The Duluth Public Library will no longer charge late fees or fines for overdue materials.
At a Tuesday afternoon press conference, Mayor Emily Larson said: “We are going fine-free in the city of Duluth.”
She said the proposal to eliminate the charges was brought forth by library staff at an ideas fair.
“We know that fines disproportionately impact some of the readers and community members that we most deeply want to connect with,” Larson said.
In some of Duluth’s lowest-income neighborhoods, large numbers of children have lost their library privileges due to unpaid fines. In Duluth’s downtown and Central Hillside neighborhoods, three in every 10 children have lost the ability to check out materials. And in Lincoln Park, four in 10 children have been similarly affected.
The current system blocks out many families who would have the most to gain from library access, said Byron Johnson, the library’s head of circulation.
He said parents working two jobs may have a tough time returning materials in a timely fashion, meaning that whole households lose the ability to check out items.
“All too often, it hurts people who need it the most,” Johnson said.
Library Manager Carla Powers thanked Larson for embracing a fee-less future.
“We’re moving away from a punishment model for library services, with a slap on the hand if your books are late, to a more positive model of wanting to serve the community,” she said.
Under the library’s new model, patrons still will check out materials, and due dates will be assigned with the expectation of their timely return.
“You don’t get to keep it forever. The difference is if you happen to return a book a few days late, you won’t owe an overdue fine. But if you keep the book a very long time, and it’s weeks overdue, then the computer system will declare it lost, and the cost of the book will be assessed to your account,” Powers said.
Until the book is returned or the replacement cost is paid, a library patron would then be unable to check out any more materials.
“So, in closing, if overdue fines are keeping you from using the library or maybe just the thought of overdue fines makes you intimidated or a little bit afraid, I would encourage you to come back and rediscover the public library,” Powers said.
She said staff are prepared to accept the return of overdue materials and to waive charges. More than 7,600 library patrons who are currently blocked from borrowing Duluth library materials stand to see their privileges restored under the new rules.
“The public library is not only for people who can always remember to return things on time. It’s not only for people who have the capacity to pay an overdue fine. Now that we are free from fines, it’s very clear that the Duluth Public Library is for everyone in the community,” Powers said.
This year, Duluth libraries expected to collect about $68,000 in fines, with about another $21,000 in uncollected fines anticipated to remain on the books.

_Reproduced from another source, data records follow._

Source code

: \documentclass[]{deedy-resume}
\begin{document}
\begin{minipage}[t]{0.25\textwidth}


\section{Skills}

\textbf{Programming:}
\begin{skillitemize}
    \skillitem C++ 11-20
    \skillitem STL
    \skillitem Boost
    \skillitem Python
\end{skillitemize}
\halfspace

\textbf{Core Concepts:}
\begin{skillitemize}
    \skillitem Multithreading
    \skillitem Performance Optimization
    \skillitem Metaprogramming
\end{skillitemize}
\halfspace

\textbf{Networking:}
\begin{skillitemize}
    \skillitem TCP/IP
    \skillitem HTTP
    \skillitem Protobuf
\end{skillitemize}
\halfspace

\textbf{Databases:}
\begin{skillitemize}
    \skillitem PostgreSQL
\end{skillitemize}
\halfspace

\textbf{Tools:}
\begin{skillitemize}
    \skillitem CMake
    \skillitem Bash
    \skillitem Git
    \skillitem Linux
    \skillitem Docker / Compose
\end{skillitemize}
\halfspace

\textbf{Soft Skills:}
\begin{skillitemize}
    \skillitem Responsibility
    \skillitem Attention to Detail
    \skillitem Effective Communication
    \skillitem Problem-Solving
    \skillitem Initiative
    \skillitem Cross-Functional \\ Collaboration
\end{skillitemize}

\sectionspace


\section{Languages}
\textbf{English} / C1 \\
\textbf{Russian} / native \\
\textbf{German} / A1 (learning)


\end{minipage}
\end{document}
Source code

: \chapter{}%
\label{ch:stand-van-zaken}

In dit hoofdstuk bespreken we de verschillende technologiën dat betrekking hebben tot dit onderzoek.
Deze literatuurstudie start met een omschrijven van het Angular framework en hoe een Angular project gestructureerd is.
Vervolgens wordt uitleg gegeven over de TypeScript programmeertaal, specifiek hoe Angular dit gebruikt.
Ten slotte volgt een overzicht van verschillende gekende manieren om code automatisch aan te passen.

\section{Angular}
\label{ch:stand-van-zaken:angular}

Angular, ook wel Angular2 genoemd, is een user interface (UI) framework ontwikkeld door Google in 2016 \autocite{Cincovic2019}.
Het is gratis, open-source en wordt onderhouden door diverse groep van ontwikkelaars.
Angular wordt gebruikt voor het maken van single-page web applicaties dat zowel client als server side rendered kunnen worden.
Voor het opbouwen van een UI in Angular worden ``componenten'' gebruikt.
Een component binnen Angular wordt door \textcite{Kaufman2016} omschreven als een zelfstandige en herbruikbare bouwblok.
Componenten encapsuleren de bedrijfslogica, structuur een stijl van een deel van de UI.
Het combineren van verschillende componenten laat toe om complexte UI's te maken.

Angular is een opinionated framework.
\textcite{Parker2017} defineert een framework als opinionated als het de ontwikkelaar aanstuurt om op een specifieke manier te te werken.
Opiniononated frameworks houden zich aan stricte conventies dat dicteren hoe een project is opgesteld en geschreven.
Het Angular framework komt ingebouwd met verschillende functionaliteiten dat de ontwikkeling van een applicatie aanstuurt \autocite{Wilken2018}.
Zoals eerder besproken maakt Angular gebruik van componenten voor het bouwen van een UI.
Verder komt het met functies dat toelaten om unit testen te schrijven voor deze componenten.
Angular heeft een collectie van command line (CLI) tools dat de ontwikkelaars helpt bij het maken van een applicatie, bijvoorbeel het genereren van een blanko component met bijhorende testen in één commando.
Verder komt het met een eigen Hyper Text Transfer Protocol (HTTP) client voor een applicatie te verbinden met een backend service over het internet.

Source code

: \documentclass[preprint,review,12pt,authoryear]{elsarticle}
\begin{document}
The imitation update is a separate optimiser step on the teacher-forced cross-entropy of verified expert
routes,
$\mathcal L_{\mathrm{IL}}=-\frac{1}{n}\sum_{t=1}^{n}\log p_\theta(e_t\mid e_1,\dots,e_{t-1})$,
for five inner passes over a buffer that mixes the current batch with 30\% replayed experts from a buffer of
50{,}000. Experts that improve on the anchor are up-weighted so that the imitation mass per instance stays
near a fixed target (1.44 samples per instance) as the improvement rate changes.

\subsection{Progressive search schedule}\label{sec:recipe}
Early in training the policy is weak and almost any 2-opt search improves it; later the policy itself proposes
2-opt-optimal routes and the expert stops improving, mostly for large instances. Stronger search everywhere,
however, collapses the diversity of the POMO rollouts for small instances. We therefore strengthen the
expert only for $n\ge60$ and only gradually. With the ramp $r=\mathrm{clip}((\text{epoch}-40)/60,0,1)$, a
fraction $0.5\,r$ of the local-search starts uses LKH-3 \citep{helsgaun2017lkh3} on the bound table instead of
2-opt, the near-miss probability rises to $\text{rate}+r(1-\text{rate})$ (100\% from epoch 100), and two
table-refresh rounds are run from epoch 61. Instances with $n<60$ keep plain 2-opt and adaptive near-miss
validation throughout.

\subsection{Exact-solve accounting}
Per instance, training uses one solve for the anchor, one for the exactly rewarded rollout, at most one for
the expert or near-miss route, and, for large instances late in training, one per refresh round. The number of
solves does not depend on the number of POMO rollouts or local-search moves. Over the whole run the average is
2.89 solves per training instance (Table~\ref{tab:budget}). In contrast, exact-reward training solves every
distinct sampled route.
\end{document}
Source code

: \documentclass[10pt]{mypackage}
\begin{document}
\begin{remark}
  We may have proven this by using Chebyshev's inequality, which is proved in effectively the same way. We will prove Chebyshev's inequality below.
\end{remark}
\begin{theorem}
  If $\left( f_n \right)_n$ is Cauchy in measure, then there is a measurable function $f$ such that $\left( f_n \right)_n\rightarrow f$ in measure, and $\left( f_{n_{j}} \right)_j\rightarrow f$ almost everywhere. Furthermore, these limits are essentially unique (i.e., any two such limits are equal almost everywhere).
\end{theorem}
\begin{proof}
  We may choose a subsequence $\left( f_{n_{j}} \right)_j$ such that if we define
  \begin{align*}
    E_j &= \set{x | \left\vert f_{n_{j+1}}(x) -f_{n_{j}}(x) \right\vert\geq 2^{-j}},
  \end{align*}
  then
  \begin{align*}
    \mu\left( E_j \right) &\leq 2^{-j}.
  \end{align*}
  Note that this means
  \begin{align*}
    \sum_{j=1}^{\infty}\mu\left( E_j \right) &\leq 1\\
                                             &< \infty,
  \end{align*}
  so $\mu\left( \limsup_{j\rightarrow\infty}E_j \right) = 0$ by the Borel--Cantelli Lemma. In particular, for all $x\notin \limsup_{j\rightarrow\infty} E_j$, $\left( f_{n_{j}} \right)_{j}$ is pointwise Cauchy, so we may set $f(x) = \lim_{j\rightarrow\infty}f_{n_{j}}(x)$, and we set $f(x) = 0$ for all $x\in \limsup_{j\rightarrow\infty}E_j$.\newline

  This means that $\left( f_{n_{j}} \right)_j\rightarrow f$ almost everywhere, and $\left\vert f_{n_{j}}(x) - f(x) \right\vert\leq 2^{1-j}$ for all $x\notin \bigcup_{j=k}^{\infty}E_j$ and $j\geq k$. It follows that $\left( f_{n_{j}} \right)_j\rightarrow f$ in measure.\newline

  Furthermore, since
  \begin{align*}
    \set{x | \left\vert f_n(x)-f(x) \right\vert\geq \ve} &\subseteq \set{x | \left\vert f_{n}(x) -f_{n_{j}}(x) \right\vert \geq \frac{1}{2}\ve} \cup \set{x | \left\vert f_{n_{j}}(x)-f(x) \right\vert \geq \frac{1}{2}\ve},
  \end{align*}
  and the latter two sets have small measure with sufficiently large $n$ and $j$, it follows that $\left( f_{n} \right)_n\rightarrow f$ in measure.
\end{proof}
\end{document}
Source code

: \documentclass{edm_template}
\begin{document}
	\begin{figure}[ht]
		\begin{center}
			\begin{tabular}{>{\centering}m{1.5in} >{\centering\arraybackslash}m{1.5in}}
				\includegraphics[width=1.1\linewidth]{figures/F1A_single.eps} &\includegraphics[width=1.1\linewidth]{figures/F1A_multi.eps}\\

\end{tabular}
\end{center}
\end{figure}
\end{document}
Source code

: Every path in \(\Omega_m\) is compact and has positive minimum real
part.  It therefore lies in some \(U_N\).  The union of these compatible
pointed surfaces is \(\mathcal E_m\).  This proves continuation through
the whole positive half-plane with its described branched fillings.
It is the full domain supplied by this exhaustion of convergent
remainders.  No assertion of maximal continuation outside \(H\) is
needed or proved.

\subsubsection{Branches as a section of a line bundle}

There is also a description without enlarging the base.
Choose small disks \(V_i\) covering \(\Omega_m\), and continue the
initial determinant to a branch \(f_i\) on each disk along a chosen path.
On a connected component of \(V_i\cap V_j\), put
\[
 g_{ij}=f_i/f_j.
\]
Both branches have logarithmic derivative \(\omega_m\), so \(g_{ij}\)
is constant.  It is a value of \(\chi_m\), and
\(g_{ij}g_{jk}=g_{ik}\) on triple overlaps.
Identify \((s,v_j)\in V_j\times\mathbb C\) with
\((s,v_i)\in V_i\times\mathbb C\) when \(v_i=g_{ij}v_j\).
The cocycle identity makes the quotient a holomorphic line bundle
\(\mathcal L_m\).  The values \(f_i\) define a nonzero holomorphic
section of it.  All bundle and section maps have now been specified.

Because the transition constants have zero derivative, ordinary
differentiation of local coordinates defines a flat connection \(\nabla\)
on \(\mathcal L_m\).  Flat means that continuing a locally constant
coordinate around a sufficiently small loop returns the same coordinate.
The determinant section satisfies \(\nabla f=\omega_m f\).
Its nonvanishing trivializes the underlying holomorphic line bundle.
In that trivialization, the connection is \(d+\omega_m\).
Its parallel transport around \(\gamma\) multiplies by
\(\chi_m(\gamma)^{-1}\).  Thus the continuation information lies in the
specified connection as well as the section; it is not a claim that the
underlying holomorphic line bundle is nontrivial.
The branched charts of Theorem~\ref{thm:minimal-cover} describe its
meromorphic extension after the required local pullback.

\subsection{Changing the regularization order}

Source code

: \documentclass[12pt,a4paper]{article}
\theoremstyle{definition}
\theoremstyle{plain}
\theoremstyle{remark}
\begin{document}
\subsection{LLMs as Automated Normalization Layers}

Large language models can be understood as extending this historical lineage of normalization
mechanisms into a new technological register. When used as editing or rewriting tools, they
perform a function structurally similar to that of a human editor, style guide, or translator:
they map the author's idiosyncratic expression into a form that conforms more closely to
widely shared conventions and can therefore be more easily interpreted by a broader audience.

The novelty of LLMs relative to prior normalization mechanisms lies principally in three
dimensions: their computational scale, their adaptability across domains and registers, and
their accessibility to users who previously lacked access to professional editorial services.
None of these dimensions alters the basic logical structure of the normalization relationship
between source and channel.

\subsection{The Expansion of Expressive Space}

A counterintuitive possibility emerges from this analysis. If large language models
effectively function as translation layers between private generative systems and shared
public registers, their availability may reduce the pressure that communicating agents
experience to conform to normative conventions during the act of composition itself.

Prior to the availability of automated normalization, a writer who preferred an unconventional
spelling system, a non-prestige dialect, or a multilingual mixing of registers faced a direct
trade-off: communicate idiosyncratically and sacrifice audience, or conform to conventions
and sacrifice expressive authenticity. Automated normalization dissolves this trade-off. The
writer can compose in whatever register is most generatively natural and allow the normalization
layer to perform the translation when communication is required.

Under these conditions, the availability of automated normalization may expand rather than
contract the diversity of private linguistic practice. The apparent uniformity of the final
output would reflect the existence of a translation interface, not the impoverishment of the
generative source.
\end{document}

To put that in perspective, Larson noted that fine revenues account for less than 1 ½% of the library’s total $4.7 million budget.
Larson said: "We think that the city of Duluth can do away with those fines and provide that funding that's needed through the general fund in a way that is much more equitable, that helps more deeply engage families and communities, that makes sure that many of the neighborhoods that are experiencing some of those deepest economic disparities are not further marginalized by losing the resources here at the library."
Powers said Duluth has joined “a growing trend” of libraries nationwide that have done away with late fees. She noted that St. Paul took a similar step in January, as have libraries in Hibbing and Grand Marais.
“So far for them, it has been a positive experience. Their circulation has gone up. They’ve got more people using the library, and what their experience has been so far is the number of overdues is kind of the same as it was before. … But there are more people using the library, more items being checked out, and that’s really what this is about,” Powers said.